- **Directions**:
Return the lines below that carry the word "landmarks".

(Stored data)
= Beginning of Section =
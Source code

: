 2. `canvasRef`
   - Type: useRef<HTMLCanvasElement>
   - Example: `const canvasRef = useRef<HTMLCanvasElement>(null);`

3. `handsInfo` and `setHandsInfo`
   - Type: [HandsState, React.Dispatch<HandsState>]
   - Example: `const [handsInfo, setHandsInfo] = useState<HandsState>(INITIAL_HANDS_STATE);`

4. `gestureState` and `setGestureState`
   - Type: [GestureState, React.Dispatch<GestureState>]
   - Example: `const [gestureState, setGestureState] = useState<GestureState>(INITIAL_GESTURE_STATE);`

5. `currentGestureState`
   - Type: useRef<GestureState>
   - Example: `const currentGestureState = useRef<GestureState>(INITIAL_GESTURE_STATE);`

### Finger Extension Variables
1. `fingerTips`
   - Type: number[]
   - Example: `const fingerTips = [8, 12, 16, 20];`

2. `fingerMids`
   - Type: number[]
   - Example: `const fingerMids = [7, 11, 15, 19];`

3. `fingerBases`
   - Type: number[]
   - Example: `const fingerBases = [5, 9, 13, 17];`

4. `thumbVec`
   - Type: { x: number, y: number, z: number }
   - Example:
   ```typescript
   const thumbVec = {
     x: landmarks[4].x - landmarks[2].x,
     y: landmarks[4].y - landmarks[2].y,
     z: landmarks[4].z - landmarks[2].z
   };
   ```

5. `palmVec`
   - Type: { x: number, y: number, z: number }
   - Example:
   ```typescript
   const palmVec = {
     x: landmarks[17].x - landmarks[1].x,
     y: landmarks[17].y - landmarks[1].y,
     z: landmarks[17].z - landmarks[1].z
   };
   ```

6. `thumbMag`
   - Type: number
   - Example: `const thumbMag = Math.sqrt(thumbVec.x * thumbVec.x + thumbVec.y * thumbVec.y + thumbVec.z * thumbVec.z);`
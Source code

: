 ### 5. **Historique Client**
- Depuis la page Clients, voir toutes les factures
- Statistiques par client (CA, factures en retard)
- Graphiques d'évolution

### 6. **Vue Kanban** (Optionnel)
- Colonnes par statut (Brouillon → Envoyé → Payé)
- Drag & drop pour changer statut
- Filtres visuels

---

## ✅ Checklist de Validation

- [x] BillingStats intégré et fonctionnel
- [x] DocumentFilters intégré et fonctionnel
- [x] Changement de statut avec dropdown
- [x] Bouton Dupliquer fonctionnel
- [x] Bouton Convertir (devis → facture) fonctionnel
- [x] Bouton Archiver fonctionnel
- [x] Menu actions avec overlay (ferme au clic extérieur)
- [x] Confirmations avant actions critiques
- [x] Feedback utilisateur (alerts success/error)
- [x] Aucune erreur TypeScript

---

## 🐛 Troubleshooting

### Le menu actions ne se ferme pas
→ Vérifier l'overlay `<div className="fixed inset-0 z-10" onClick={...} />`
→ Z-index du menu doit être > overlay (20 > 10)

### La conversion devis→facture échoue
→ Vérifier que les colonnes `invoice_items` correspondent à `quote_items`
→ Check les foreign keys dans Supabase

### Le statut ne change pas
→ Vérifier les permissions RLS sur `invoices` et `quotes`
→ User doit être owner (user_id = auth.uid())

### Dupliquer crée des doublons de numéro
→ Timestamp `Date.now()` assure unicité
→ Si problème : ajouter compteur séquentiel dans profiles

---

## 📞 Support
= End of Section =
- **Response**:
     x: landmarks[4].x - landmarks[2].x,
     y: landmarks[4].y - landmarks[2].y,
     z: landmarks[4].z - landmarks[2].z
     x: landmarks[17].x - landmarks[1].x,
     y: landmarks[17].y - landmarks[1].y,
     z: landmarks[17].z - landmarks[1].z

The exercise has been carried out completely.